Search the material for the word "commendeth" and copy each line that holds it.
**** Record extracts
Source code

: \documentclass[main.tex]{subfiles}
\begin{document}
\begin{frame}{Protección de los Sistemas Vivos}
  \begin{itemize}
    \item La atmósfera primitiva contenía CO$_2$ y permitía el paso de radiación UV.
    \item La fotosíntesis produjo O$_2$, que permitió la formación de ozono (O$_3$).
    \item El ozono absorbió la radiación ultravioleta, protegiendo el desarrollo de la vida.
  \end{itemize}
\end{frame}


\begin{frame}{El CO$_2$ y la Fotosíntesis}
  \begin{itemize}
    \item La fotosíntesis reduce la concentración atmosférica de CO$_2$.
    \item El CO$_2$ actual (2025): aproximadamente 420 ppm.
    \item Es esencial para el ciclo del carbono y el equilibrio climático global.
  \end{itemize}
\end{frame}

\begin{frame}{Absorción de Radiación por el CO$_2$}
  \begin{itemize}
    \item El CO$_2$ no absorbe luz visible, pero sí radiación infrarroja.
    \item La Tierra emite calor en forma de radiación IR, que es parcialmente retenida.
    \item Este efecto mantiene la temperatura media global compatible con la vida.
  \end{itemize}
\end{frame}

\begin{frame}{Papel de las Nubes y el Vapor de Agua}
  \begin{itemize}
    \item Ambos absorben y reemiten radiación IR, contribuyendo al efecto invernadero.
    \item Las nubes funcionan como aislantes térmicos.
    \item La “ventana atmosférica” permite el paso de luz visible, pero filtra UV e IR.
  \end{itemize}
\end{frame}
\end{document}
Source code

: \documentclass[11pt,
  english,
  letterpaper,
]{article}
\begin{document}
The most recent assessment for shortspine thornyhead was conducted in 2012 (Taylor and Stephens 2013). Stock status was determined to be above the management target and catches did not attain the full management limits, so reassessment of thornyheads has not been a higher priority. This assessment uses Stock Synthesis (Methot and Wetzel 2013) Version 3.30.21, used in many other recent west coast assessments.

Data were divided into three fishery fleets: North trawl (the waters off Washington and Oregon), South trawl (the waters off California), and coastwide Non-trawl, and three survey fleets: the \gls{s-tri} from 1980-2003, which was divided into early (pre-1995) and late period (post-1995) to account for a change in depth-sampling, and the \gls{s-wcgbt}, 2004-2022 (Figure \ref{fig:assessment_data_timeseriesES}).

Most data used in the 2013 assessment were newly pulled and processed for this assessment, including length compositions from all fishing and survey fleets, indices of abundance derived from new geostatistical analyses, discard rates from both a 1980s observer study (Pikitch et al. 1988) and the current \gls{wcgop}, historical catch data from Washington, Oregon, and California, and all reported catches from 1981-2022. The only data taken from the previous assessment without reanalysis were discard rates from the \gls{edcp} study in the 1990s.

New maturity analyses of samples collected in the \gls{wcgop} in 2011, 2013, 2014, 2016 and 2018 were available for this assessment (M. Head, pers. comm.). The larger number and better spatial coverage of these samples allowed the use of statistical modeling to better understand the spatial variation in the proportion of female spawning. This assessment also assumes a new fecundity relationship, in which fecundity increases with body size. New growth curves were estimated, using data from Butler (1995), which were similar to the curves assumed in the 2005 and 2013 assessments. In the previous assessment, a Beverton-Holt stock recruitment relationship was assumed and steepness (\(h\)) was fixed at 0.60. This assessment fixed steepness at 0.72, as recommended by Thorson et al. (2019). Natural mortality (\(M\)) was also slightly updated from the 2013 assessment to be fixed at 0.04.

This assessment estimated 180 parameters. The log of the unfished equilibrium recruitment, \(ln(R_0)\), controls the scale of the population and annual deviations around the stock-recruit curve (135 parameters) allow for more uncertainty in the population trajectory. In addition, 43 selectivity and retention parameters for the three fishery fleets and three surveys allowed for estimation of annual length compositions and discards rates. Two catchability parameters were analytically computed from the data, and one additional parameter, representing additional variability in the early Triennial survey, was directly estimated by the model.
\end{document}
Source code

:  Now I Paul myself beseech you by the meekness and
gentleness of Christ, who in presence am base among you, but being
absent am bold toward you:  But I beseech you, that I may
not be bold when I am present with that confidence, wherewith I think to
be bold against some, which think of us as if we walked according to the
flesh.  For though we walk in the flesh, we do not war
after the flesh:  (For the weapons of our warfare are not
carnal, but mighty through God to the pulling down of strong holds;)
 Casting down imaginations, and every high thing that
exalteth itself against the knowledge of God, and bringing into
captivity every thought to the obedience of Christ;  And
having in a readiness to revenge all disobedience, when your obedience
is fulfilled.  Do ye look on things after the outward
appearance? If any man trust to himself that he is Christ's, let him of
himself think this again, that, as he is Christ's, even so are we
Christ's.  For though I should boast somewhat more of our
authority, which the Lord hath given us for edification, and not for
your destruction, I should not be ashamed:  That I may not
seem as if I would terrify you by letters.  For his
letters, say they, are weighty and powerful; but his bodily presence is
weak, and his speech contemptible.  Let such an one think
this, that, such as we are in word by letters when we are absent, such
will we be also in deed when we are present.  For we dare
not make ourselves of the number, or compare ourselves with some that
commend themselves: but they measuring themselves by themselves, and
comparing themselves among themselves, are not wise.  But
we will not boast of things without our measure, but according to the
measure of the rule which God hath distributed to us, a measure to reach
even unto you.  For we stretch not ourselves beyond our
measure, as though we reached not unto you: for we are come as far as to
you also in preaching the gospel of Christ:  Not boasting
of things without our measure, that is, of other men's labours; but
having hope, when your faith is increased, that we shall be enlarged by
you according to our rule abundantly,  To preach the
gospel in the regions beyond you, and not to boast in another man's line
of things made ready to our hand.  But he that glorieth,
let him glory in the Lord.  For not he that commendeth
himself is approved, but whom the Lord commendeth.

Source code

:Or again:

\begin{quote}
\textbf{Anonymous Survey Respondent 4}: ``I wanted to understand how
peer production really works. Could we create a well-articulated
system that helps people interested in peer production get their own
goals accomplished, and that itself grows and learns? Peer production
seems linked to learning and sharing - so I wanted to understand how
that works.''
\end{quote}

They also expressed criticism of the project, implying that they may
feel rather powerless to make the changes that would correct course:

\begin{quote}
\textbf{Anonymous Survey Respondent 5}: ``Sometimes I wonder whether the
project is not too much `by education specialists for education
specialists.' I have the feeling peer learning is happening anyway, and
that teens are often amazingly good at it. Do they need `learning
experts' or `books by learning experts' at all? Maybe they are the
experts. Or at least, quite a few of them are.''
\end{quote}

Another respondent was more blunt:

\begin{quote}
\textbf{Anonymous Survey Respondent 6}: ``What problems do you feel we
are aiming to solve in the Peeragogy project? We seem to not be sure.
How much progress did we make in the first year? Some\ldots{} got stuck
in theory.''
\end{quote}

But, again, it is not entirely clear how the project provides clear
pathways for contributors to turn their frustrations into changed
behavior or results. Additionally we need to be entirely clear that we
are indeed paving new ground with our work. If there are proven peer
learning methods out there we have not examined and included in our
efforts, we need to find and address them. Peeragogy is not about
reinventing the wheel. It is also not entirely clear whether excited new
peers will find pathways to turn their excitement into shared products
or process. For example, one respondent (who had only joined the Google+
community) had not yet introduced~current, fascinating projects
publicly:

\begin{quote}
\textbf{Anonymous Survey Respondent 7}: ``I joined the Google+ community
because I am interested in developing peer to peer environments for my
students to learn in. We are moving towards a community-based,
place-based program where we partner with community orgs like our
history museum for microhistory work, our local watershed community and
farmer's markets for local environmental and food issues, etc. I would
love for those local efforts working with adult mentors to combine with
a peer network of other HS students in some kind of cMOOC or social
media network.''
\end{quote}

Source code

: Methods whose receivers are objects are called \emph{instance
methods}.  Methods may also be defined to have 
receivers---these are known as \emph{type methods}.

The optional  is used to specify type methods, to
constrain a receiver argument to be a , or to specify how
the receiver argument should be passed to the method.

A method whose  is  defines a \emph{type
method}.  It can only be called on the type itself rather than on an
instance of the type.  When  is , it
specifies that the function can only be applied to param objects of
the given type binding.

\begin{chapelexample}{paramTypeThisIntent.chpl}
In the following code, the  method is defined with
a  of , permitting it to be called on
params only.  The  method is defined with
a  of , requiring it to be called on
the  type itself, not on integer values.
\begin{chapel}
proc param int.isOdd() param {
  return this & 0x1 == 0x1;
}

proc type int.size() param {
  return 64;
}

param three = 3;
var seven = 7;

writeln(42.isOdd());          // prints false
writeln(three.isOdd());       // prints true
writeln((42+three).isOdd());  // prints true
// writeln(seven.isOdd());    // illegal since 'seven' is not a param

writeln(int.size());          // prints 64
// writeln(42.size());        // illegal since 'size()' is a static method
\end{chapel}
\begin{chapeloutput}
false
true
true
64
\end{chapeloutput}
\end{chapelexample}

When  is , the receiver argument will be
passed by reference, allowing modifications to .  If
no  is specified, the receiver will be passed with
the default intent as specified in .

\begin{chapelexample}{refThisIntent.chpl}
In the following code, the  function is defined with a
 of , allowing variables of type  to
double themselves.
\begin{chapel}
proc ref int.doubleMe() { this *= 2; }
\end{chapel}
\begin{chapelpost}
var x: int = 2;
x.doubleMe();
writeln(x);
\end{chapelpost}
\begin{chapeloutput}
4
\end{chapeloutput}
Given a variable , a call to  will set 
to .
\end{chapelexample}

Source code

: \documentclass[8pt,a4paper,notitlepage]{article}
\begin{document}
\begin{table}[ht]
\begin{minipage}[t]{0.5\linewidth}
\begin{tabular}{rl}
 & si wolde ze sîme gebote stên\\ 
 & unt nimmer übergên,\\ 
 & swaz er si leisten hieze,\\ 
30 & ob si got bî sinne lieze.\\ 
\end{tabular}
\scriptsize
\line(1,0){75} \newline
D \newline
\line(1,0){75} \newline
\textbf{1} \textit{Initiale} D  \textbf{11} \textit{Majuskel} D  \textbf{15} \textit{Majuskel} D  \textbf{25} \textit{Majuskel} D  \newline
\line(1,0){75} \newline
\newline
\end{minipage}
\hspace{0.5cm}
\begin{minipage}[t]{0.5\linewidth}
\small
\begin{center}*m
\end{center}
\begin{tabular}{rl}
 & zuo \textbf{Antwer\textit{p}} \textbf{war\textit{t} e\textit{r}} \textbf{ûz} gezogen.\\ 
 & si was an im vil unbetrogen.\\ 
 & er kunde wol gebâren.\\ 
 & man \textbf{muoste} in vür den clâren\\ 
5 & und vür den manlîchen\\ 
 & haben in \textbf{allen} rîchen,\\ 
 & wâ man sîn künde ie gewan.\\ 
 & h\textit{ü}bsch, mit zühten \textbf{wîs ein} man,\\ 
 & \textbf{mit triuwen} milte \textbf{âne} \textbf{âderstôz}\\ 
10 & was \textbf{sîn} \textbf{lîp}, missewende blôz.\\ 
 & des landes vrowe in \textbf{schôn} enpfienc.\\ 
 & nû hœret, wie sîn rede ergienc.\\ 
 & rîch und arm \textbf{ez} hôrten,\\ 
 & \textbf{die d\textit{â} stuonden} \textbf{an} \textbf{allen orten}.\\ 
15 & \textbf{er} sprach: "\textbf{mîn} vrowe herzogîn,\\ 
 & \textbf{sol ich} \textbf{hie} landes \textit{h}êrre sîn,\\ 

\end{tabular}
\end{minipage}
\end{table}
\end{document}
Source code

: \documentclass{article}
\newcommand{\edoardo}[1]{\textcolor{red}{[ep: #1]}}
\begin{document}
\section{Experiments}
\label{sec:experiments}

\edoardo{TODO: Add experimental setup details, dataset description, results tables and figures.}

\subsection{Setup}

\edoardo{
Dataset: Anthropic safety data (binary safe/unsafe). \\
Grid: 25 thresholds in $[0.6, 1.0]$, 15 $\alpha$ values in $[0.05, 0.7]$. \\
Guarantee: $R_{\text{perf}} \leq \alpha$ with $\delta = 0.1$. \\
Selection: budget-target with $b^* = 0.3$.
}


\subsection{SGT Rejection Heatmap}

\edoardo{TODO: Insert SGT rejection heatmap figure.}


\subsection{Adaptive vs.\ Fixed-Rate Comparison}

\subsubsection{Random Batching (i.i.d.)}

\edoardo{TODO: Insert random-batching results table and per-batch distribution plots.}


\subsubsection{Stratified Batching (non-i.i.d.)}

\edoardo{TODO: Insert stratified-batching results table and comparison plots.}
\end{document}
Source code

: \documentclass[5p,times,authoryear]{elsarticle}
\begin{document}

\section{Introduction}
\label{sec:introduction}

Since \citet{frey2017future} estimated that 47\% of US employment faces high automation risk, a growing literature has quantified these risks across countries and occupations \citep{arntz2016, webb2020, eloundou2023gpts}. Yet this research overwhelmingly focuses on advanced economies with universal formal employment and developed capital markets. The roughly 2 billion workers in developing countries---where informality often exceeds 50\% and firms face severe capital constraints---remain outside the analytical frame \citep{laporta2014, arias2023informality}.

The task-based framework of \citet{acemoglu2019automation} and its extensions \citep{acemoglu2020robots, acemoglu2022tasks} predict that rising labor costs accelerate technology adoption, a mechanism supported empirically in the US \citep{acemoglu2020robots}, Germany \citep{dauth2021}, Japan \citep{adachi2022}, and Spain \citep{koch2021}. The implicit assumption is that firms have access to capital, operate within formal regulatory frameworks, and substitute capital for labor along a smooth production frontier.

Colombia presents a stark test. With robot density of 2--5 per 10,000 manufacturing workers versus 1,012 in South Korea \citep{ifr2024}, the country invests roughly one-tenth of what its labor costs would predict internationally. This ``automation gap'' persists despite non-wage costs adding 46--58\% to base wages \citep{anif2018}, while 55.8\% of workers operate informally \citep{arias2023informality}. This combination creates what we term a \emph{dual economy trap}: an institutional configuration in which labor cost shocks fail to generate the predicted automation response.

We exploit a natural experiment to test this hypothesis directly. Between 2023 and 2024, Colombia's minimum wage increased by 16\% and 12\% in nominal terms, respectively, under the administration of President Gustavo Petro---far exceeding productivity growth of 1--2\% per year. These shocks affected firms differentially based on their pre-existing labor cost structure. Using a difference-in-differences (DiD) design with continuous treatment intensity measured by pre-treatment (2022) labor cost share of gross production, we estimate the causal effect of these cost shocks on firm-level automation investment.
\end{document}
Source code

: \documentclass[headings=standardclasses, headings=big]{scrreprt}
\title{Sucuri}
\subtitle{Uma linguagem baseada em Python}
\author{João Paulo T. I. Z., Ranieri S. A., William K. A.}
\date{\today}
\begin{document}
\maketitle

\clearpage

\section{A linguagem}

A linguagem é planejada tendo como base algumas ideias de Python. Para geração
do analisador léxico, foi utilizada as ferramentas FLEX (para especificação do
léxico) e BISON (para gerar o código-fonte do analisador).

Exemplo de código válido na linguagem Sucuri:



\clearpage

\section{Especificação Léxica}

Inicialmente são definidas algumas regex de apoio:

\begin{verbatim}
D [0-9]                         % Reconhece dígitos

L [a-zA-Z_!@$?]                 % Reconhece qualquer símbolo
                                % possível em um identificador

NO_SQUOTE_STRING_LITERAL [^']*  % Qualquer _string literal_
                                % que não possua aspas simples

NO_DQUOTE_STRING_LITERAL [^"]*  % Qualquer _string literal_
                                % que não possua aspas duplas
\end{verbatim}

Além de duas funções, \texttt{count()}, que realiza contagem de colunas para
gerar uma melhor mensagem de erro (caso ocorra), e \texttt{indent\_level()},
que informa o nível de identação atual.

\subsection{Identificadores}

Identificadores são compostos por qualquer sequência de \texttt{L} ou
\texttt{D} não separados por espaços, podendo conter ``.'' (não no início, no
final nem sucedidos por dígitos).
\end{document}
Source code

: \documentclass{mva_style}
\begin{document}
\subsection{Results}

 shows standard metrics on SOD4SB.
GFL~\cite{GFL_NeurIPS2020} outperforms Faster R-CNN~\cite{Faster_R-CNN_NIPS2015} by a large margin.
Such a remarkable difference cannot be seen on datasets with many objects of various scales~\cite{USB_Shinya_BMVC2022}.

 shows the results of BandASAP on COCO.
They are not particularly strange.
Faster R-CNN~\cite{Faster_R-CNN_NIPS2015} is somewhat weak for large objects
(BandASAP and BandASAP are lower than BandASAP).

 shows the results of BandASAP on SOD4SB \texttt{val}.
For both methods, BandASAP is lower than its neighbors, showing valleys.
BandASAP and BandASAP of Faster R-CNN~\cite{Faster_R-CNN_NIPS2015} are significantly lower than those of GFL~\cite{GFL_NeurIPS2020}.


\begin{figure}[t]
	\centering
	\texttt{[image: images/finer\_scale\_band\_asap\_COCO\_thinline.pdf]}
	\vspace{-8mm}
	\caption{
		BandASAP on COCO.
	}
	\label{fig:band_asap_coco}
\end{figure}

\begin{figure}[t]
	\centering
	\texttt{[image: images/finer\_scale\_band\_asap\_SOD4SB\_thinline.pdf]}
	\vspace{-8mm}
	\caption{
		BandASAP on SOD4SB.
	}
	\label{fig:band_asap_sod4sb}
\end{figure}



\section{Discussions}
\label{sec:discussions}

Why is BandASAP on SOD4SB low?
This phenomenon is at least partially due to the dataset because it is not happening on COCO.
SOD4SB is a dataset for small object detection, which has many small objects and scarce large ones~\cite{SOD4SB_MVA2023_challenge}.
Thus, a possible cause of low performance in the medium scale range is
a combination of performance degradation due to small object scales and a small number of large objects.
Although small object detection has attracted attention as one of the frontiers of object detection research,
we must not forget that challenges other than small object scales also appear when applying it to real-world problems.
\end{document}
********
*Answer to this task*.
let him glory in the Lord.  For not he that commendeth
himself is approved, but whom the Lord commendeth.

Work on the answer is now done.